To register and then watch this Sea-Air-Space 2020: Virtual Edition webinar live online, click here.
Foggo, commander of Allied Joint Force Command, which is based in Naples, Italy, as well as U.S. Naval Forces Europe and U.S. Naval Forces Africa, said the challenges of a massive NATO exercise, Trident Juncture 2018, which involved 50,000 personnel, 70 ships, 10,000 ground vehicles and 165 different aircraft, taught him that logistics should be added to the five battlespace domains of land, sea, air, space and cyber. However, the coronavirus outbreak that has sickened 1.9 million people worldwide, killed more than 123,000 and devastated Italy shows that there’s now a seventh domain.
“That seventh domain is just simply germs. It’s the biosphere we operate in.”
Adm. James Foggo III
“It hit us earlier, here in Italy,” where the Joint Force has facilities at Aviano Air Base in the north, Naval Air Station Sigonella in Sicily and Gaeta, near Naples, where the amphibious command ship USS Mount Whitney, the flagship of the 6th Fleet, is based.

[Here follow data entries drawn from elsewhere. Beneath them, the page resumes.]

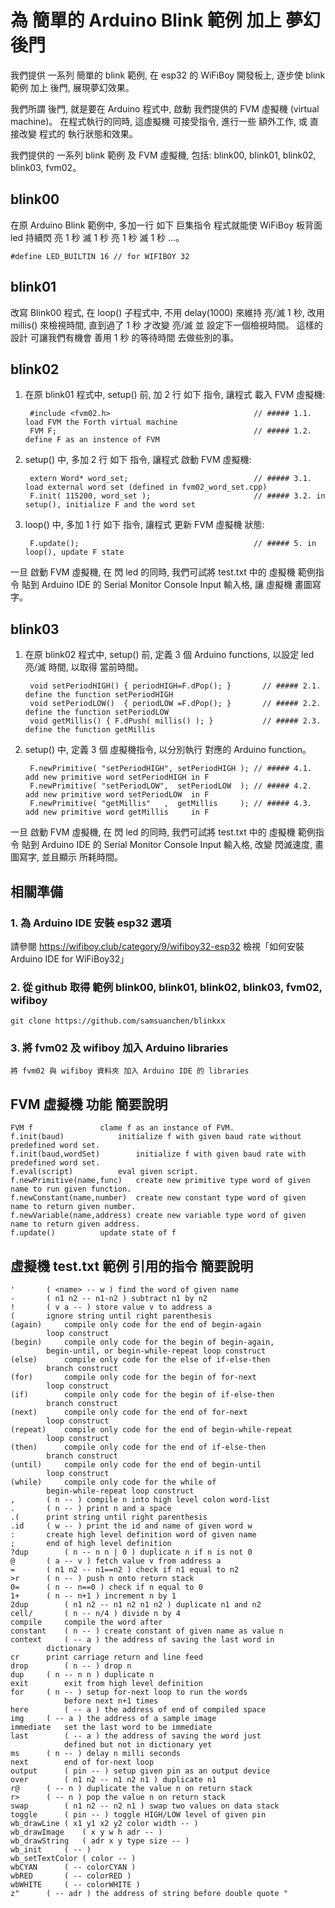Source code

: # 為 簡單的 Arduino Blink 範例 加上 夢幻後門

我們提供 一系列 簡單的 blink 範例, 在 esp32 的 WiFiBoy 開發板上, 逐步使 blink 範例 加上 後門, 展現夢幻效果。

我們所謂 後門, 就是要在 Arduino 程式中, 啟動 我們提供的 FVM 虛擬機 (virtual machine)。 在程式執行的同時, 這虛擬機 可接受指令, 進行一些 額外工作,
或 直接改變 程式的 執行狀態和效果。

我們提供的 一系列 blink 範例 及 FVM 虛擬機, 包括: blink00, blink01, blink02, blink03, fvm02。


## blink00

在原 Arduino Blink 範例中, 多加一行 如下 巨集指令 程式就能使 WiFiBoy 板背面 led 持續閃 亮 1 秒 滅 1 秒 亮 1 秒 滅 1 秒 ...。

	#define LED_BUILTIN 16 // for WIFIBOY 32


## blink01

改寫 Blink00 程式, 在 loop() 子程式中, 不用 delay(1000) 來維持 亮/滅 1 秒, 改用 millis() 來檢視時間, 直到過了 1 秒 才改變 亮/滅 並 設定下一個檢視時間。 這樣的設計 可讓我們有機會 善用 1 秒 的等待時間 去做些別的事。

 
## blink02

1. 在原 blink01 程式中, setup() 前, 加 2 行 如下 指令, 讓程式 載入 FVM 虛擬機:

		#include <fvm02.h>                                // ##### 1.1. load FVM the Forth virtual machine
		FVM F;                                            // ##### 1.2. define F as an instence of FVM


2. setup() 中, 多加 2 行 如下 指令, 讓程式 啟動 FVM 虛擬機:

		extern Word* word_set;                            // ##### 3.1. load external word set (defined in fvm02_word_set.cpp)
		F.init( 115200, word_set );                       // ##### 3.2. in setup(), initialize F and the word set


3. loop() 中, 多加 1 行 如下 指令, 讓程式 更新 FVM 虛擬機 狀態:

		F.update();                                       // ##### 5. in loop(), update F state


一旦 啟動 FVM 虛擬機, 在 閃 led 的同時, 我們可試將 test.txt 中的 虛擬機 範例指令 貼到 Arduino IDE 的 Serial Monitor Console Input 輸入格, 讓 虛擬機 畫圖寫字。


## blink03

1. 在原 blink02 程式中, setup() 前, 定義 3 個 Arduino functions, 以設定 led 亮/滅 時間, 以取得 當前時間。

		void setPeriodHIGH() { periodHIGH=F.dPop(); }       // ##### 2.1. define the function setPeriodHIGH
		void setPeriodLOW()  { periodLOW =F.dPop(); }       // ##### 2.2. define the function setPeriodLOW
		void getMillis() { F.dPush( millis() ); }           // ##### 2.3. define the function getMillis


2. setup() 中, 定義 3 個 虛擬機指令, 以分別執行 對應的 Arduino function。

		F.newPrimitive( "setPeriodHIGH", setPeriodHIGH ); // ##### 4.1. add new primitive word setPeriodHIGH in F
		F.newPrimitive( "setPeriodLOW",  setPeriodLOW  ); // ##### 4.2. add new primitive word setPeriodLOW  in F
		F.newPrimitive( "getMillis"   ,  getMillis     ); // ##### 4.3. add new primitive word getMillis     in F
  

一旦 啟動 FVM 虛擬機, 在 閃 led 的同時, 我們可試將 test.txt 中的 虛擬機 範例指令 貼到 Arduino IDE 的
Serial Monitor Console Input 輸入格, 改變 閃滅速度, 畫圖寫字, 並且顯示 所耗時間。


## 相關準備

### 1. 為 Arduino IDE 安裝 esp32 選項

請參閱 https://wifiboy.club/category/9/wifiboy32-esp32 檢視「如何安裝 Arduino IDE for WiFiBoy32」


### 2. 從 github 取得 範例 blink00, blink01, blink02, blink03, fvm02, wifiboy

	git clone https://github.com/samsuanchen/blinkxx

### 3. 將 fvm02 及 wifiboy 加入 Arduino libraries

	將 fvm02 與 wifiboy 資料夾 加入 Arduino IDE 的 libraries

## FVM 虛擬機 功能 簡要說明

	FVM f				clame f as an instance of FVM.
	f.init(baud)			initialize f with given baud rate without predefined word set.
	f.init(baud,wordSet)		initialize f with given baud rate with predefined word set.
	f.eval(script)			eval given script.
	f.newPrimitive(name,func)	create new primitive type word of given name to run given function.
	f.newConstant(name,number)	create new constant type word of given name to return given number.
	f.newVariable(name,address)	create new variable type word of given name to return given address.
	f.update()			update state of f


## 虛擬機 test.txt 範例 引用的指令 簡要說明

	'		( <name> -- w )	find the word of given name
	-		( n1 n2 -- n1-n2 ) subtract n1 by n2
	!		( v a -- ) store value v to address a
	(		ignore string until right parenthesis
	(again)		compile only code for the end of begin-again
			loop construct
	(begin)		compile only code for the begin of begin-again,
			begin-until, or begin-while-repeat loop construct
	(else)		compile only code for the else of if-else-then
			branch construct
	(for)		compile only code for the begin of for-next
			loop construct
	(if)		compile only code for the begin of if-else-then
			branch construct
	(next)		compile only code for the end of for-next
			loop construct
	(repeat)	compile only code for the end of begin-while-repeat 
			loop construct
	(then)		compile only code for the end of if-else-then
			branch construct
	(until)		compile only code for the end of begin-until
			loop construct
	(while)		compile only code for the while of 
			begin-while-repeat loop construct
	,		( n -- ) compile n into high level colon word-list
	.		( n -- ) print n and a space
	.(		print string until right parenthesis
	.id		( w -- ) print the id and name of given word w
	:		create high level definition word of given name
	;		end of high level definition
	?dup		( n -- n n | 0 ) duplicate n if n is not 0
	@		( a -- v ) fetch value v from address a
	=		( n1 n2 -- n1==n2 ) check if n1 equal to n2
	>r		( n -- ) push n onto return stack
	0=		( n -- n==0 ) check if n equal to 0
	1+		( n -- n+1 ) increment n by 1
	2dup		( n1 n2 -- n1 n2 n1 n2 ) duplicate n1 and n2
	cell/		( n -- n/4 ) divide n by 4
	compile		compile the word after
	constant	( n -- ) create constant of given name as value n
	context		( -- a ) the address of saving the last word in 
			dictionary
	cr		print carriage return and line feed
	drop		( n -- ) drop n
	dup		( n -- n n ) duplicate n
	exit		exit from high level definition
	for		( n -- ) setup for-next loop to run the words
				before next n+1 times
	here		( -- a ) the address of end of compiled space
	img		( -- a ) the address of a sample image
	immediate	set the last word to be immediate
	last		( -- a ) the address of saving the word just
				defined but not in dictionary yet
	ms		( n -- ) delay n milli seconds
	next		end of for-next loop
	output		( pin -- ) setup given pin as an output device
	over		( n1 n2 -- n1 n2 n1 ) duplicate n1
	r@		( -- n ) duplicate the value n on return stack 
	r>		( -- n ) pop the value n on return stack
	swap		( n1 n2 -- n2 n1 ) swap two values on data stack
	toggle		( pin -- ) toggle HIGH/LOW level of given pin
	wb_drawLine	( x1 y1 x2 y2 color width -- ) 
	wb_drawImage	( x y w h adr -- )
	wb_drawString	( adr x y type size -- )
	wb_init		( -- )
	wb_setTextColor	( color -- )
	wbCYAN		( -- colorCYAN )
	wbRED		( -- colorRED )
	wbWHITE		( -- colorWHITE )
	z"		( -- adr ) the address of string before double quote "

Foggo credited Microsoft founder, billionaire and philanthropist Bill Gates for suggesting in a 2015 speech that, in addition to traditional wargames and tabletop exercises, pandemic planning take priority.
Foggo also cited a fast-spreading virus wargame, Urban Outbreak 2019, co-sponsored by the U.S. Naval War College, the Uniformed Services University of the Health Sciences and Johns Hopkins University’s Applied Physics Lab, as “a start in preparation for the future and incorporation into our planning processes.”
Adm. James Foggo III, commander of Allied Joint Force Command, U.S. Naval Forces Europe and U.S. Naval Forces Africa, spoke on April 15 during a Navy League Sea-Air-Space 2020: Virtual Edition webcast.
The admiral stressed the importance of testing for COVID-19 to determine if someone is infected and whether persons they’ve come in contact with be isolated.
“Testing works in our favor,” Foggo said. “We can’t afford to take anybody off the line in a day of Great Power Competition, where we have adversaries, competitors and, most importantly, we have violent extremists who take advantage of any chink in the armor.”
In the future, “we’re going to have to plan ahead on how we’re going to protect the force against something like the coronavirus until we get a vaccine against COVID-19, and then beyond that there will be a next coronavirus, and I think we’ll be much better prepared for that in the future.”